It was deadline night. The Talon staff was hustling in the publications room, littering the center table with rough draft newspaper spreads and empty Chinese take out containers.
Suddenly, the sound of keyboard clicks was interrupted by reverberating thuds. The school began to vibrate. I put my pen down and hastily followed the drumming into the Commons.
A sharp-featured woman drifted through the front entrance, a white-draped dress flowing loosely at her ankles. She tucked her tight curls of hair underneath a white scarf on her head. She skipped up the staircase and explained, in a soft and rhythmic voice, that she had come to Minnehaha to hear “the very famous preacher from Ethiopia.” Radiantly bursting with excitement, she disappeared into the drum-throbbing auditorium.
On Nov. 6, Minneapolis’ Ethiopian Orthodox Church congregated in Minnehaha’s Hognander Chapel to hear sermons from the renowned Ethiopian preacher Mehreteab Asefa, and bishops Atnatios and Daniel.

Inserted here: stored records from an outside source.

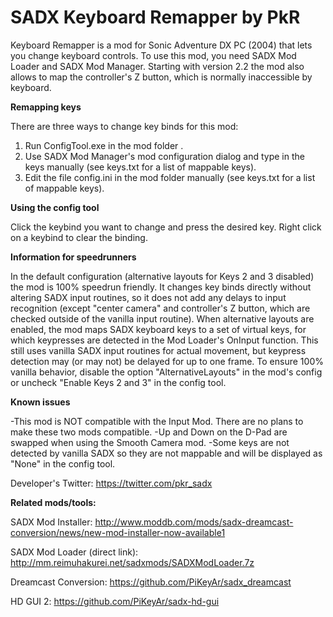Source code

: # SADX Keyboard Remapper by PkR

Keyboard Remapper is a mod for Sonic Adventure DX PC (2004) that lets you change keyboard controls. To use this mod, you need SADX Mod Loader and SADX Mod Manager.
Starting with version 2.2 the mod also allows to map the controller's Z button, which is normally inaccessible by keyboard.

**Remapping keys**

There are three ways to change key binds for this mod:
1) Run ConfigTool.exe in the mod folder .
2) Use SADX Mod Manager's mod configuration dialog and type in the keys manually (see keys.txt for a list of mappable keys).
3) Edit the file config.ini in the mod folder manually (see keys.txt for a list of mappable keys).

**Using the config tool**

Click the keybind you want to change and press the desired key. Right click on a keybind to clear the binding.

**Information for speedrunners**

In the default configuration (alternative layouts for Keys 2 and 3 disabled) the mod is 100% speedrun friendly. It changes key binds directly without altering SADX input routines, so it does not add any delays to input recognition (except "center camera" and controller's Z button, which are checked outside of the vanilla input routine). 
When alternative layouts are enabled, the mod maps SADX keyboard keys to a set of virtual keys, for which keypresses are detected in the Mod Loader's OnInput function. This still uses vanilla SADX input routines for actual movement, but keypress detection may (or may not) be delayed for up to one frame.
To ensure 100% vanilla behavior, disable the option "AlternativeLayouts" in the mod's config or uncheck "Enable Keys 2 and 3" in the config tool.

**Known issues**

-This mod is NOT compatible with the Input Mod. There are no plans to make these two mods compatible.
-Up and Down on the D-Pad are swapped when using the Smooth Camera mod.
-Some keys are not detected by vanilla SADX so they are not mappable and will be displayed as "None" in the config tool.

Developer's Twitter: https://twitter.com/pkr_sadx

**Related mods/tools:**

SADX Mod Installer: http://www.moddb.com/mods/sadx-dreamcast-conversion/news/new-mod-installer-now-available1

SADX Mod Loader (direct link): http://mm.reimuhakurei.net/sadxmods/SADXModLoader.7z

Dreamcast Conversion: https://github.com/PiKeyAr/sadx_dreamcast

HD GUI 2: https://github.com/PiKeyAr/sadx-hd-gui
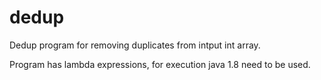 # dedup
Dedup program for removing duplicates from intput int array.

Program has lambda expressions, for execution java 1.8 need to be used.

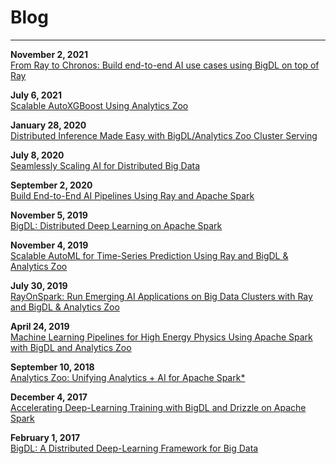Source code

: # Blog
---

__November 2, 2021__
<br>[From Ray to Chronos: Build end-to-end AI use cases using BigDL on top of Ray](https://www.anyscale.com/blog/from-ray-to-chronos-build-end-to-end-ai-use-cases-using-bigdl-on-top-of-ray)

__July 6, 2021__
<br>[Scalable AutoXGBoost Using Analytics Zoo](https://medium.com/intel-analytics-software/scalable-autoxgboost-using-analytics-zoo-automl-30d576cb138a)

__January 28, 2020__
<br>[Distributed Inference Made Easy with BigDL/Analytics Zoo Cluster Serving](https://www.intel.com/content/www/us/en/developer/articles/technical/distributed-inference-made-easy-with-analytics-zoo-cluster-serving.html)

__July 8, 2020__
<br>[Seamlessly Scaling AI for Distributed Big Data](https://medium.com/swlh/seamlessly-scaling-ai-for-distributed-big-data-5b589ead2434)

__September 2, 2020__
<br>[Build End-to-End AI Pipelines Using Ray and Apache Spark](https://medium.com/distributed-computing-with-ray/build-end-to-end-ai-pipeline-using-ray-and-apache-spark-23f70f36115e)

__November 5, 2019__
<br>[BigDL: Distributed Deep Learning on Apache Spark](https://www.intel.com/content/www/us/en/developer/articles/technical/bigdl-distributed-deep-learning-on-apache-spark.html)

__November 4, 2019__
<br>[Scalable AutoML for Time-Series Prediction Using Ray and BigDL & Analytics Zoo](https://medium.com/riselab/scalable-automl-for-time-series-prediction-using-ray-and-analytics-zoo-b79a6fd08139)

__July 30, 2019__
<br>[RayOnSpark: Run Emerging AI Applications on Big Data Clusters with Ray and BigDL & Analytics Zoo](https://medium.com/riselab/rayonspark-running-emerging-ai-applications-on-big-data-clusters-with-ray-and-analytics-zoo-923e0136ed6a)

__April 24, 2019__
<br>[Machine Learning Pipelines for High Energy Physics Using Apache Spark with BigDL and Analytics Zoo](https://db-blog.web.cern.ch/blog/luca-canali/machine-learning-pipelines-high-energy-physics-using-apache-spark-bigdl?from=timeline&isappinstalled=0)

__September 10, 2018__
<br>[Analytics Zoo: Unifying Analytics + AI for Apache Spark*](https://www.intel.com/content/www/us/en/developer/articles/technical/analytics-zoo-unifying-analytics-ai-for-apache-spark.html?_ga=2.268623665.1713049974.1561343546-1183969440.1558077243)

__December 4, 2017__
<br>[Accelerating Deep-Learning Training with BigDL and Drizzle on Apache Spark](https://rise.cs.berkeley.edu/blog/accelerating-deep-learning-training-with-bigdl-and-drizzle-on-apache-spark)

__February 1, 2017__
<br>[BigDL: A Distributed Deep-Learning Framework for Big Data](https://arxiv.org/pdf/1804.05839.pdf)
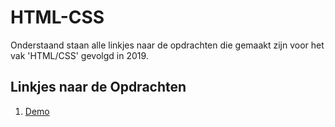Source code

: # HTML-CSS

Onderstaand staan alle linkjes naar de opdrachten die gemaakt zijn voor het vak 'HTML/CSS' gevolgd in 2019.

## Linkjes naar de Opdrachten
1. [Demo](https://BrianJakobs.github.io/htmlcss)
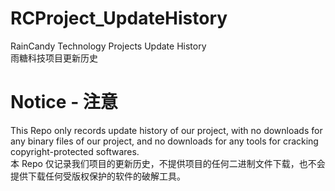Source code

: # RCProject_UpdateHistory
RainCandy Technology Projects Update History</br>
雨糖科技项目更新历史

# Notice - 注意
This Repo only records update history of our project, with no downloads for any binary files of our project, and no downloads for any tools for cracking copyright-protected softwares.</br>
本 Repo 仅记录我们项目的更新历史，不提供项目的任何二进制文件下载，也不会提供下载任何受版权保护的软件的破解工具。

“Today’s a special occasion. We [have] a preacher and two bishops who came from Ethiopia,” church president Melaku Weldestsadik said. “At the church, we don’t have enough space, and that’s why we rented this place. It’s beautiful.”

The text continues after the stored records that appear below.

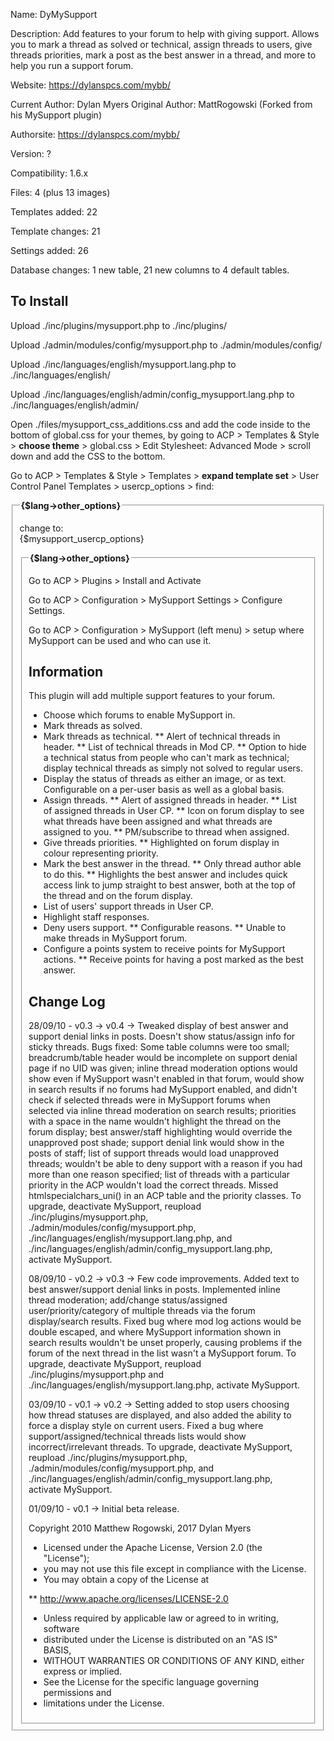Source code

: Name: DyMySupport

Description: Add features to your forum to help with giving support. Allows you to mark a thread as solved or technical, assign threads to users, give threads priorities, mark a post as the best answer in a thread, and more to help you run a support forum.

Website: https://dylanspcs.com/mybb/

Current Author: Dylan Myers
Original Author: MattRogowski (Forked from his MySupport plugin)

Authorsite: https://dylanspcs.com/mybb/

Version: ?

Compatibility: 1.6.x

Files: 4 (plus 13 images)

Templates added: 22

Template changes: 21

Settings added: 26

Database changes: 1 new table, 21 new columns to 4 default tables.

To Install
---------- 
Upload ./inc/plugins/mysupport.php to ./inc/plugins/

Upload ./admin/modules/config/mysupport.php to ./admin/modules/config/

Upload ./inc/languages/english/mysupport.lang.php to ./inc/languages/english/

Upload ./inc/languages/english/admin/config_mysupport.lang.php to ./inc/languages/english/admin/

Open ./files/mysupport_css_additions.css and add the code inside to the bottom of global.css for your themes, by going to ACP > Templates & Style > **choose theme** > global.css > Edit Stylesheet: Advanced Mode > scroll down and add the CSS to the bottom.

Go to ACP > Templates & Style > Templates > **expand template set** > User Control Panel Templates > usercp_options > find:
	<br />
	<fieldset class="trow2">
	<legend><strong>{$lang->other_options}</strong></legend>

change to:
	<br />
	{$mysupport_usercp_options}
	<fieldset class="trow2">
	<legend><strong>{$lang->other_options}</strong></legend>

Go to ACP > Plugins > Install and Activate

Go to ACP > Configuration > MySupport Settings > Configure Settings.

Go to ACP > Configuration > MySupport (left menu) > setup where MySupport can be used and who can use it.

Information
-----------
This plugin will add multiple support features to your forum.

* Choose which forums to enable MySupport in.
* Mark threads as solved.
* Mark threads as technical.
 ** Alert of technical threads in header.
 ** List of technical threads in Mod CP.
 ** Option to hide a technical status from people who can't mark as technical; display technical threads as simply not solved to regular users.
* Display the status of threads as either an image, or as text. Configurable on a per-user basis as well as a global basis.
* Assign threads.
 ** Alert of assigned threads in header.
 ** List of assigned threads in User CP.
 ** Icon on forum display to see what threads have been assigned and what threads are assigned to you.
 ** PM/subscribe to thread when assigned.
* Give threads priorities.
 ** Highlighted on forum display in colour representing priority.
* Mark the best answer in the thread.
 ** Only thread author able to do this.
 ** Highlights the best answer and includes quick access link to jump straight to best answer, both at the top of the thread and on the forum display.
* List of users' support threads in User CP.
* Highlight staff responses.
* Deny users support.
 ** Configurable reasons.
 ** Unable to make threads in MySupport forum.
* Configure a points system to receive points for MySupport actions.
 ** Receive points for having a post marked as the best answer.

Change Log
----------
28/09/10 - v0.3 -> v0.4 -> Tweaked display of best answer and support denial links in posts. Doesn't show status/assign info for sticky threads. Bugs fixed: Some table columns were too small; breadcrumb/table header would be incomplete on support denial page if no UID was given; inline thread moderation options would show even if MySupport wasn't enabled in that forum, would show in search results if no forums had MySupport enabled, and didn't check if selected threads were in MySupport forums when selected via inline thread moderation on search results; priorities with a space in the name wouldn't highlight the thread on the forum display; best answer/staff highlighting would override the unapproved post shade; support denial link would show in the posts of staff; list of support threads would load unapproved threads; wouldn't be able to deny support with a reason if you had more than one reason specified; list of threads with a particular priority in the ACP wouldn't load the correct threads. Missed htmlspecialchars_uni() in an ACP table and the priority classes. To upgrade, deactivate MySupport, reupload ./inc/plugins/mysupport.php, ./admin/modules/config/mysupport.php, ./inc/languages/english/mysupport.lang.php, and ./inc/languages/english/admin/config_mysupport.lang.php, activate MySupport.

08/09/10 - v0.2 -> v0.3 -> Few code improvements. Added text to best answer/support denial links in posts. Implemented inline thread moderation; add/change status/assigned user/priority/category of multiple threads via the forum display/search results. Fixed bug where mod log actions would be double escaped, and where MySupport information shown in search results wouldn't be unset properly, causing problems if the forum of the next thread in the list wasn't a MySupport forum. To upgrade, deactivate MySupport, reupload ./inc/plugins/mysupport.php and ./inc/languages/english/mysupport.lang.php, activate MySupport.

03/09/10 - v0.1 -> v0.2 -> Setting added to stop users choosing how thread statuses are displayed, and also added the ability to force a display style on current users. Fixed a bug where support/assigned/technical threads lists would show incorrect/irrelevant threads. To upgrade, deactivate MySupport, reupload ./inc/plugins/mysupport.php, ./admin/modules/config/mysupport.php, and ./inc/languages/english/admin/config_mysupport.lang.php, activate MySupport.

01/09/10 - v0.1 -> Initial beta release.

Copyright 2010 Matthew Rogowski, 2017 Dylan Myers

 * Licensed under the Apache License, Version 2.0 (the "License");
 * you may not use this file except in compliance with the License.
 * You may obtain a copy of the License at

 ** http://www.apache.org/licenses/LICENSE-2.0

 * Unless required by applicable law or agreed to in writing, software
 * distributed under the License is distributed on an "AS IS" BASIS,
 * WITHOUT WARRANTIES OR CONDITIONS OF ANY KIND, either express or implied.
 * See the License for the specific language governing permissions and
 * limitations under the License.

I was craning my neck to see inside the chapel, when an affable man waved me closer.
After offering a white headscarf and inviting me to grab my camera, a man nicknamed ‘China’ gently led me down the chapel aisle to the front row, where I kneeled directly under the stage.
The black-robed and bearded bishops sat in a row at the back of the stage, their staffs held upright. In front of them, young men danced and sung and beat on large drums swung over their shoulders.
A calm voice recited scripture melodically in a foreign language. Raising wooden staffs, the dancers moved in calculated unison.
The congregation clapped with jangling bracelets and firm hands. They swayed, they laughed with each other, they let out battle-like cries in rejoicement.
Nearly every single seat in the chapel, both floor and balcony, was taken.
The maroon rows were flooded with waves of white head scarves and draped dresses: in the same rows where Minnehaha high schoolers read Bible verses off of projected screens on Thursdays, in the same chapel where students sing to the strums of senior Ingrid Snook’s acoustic guitar.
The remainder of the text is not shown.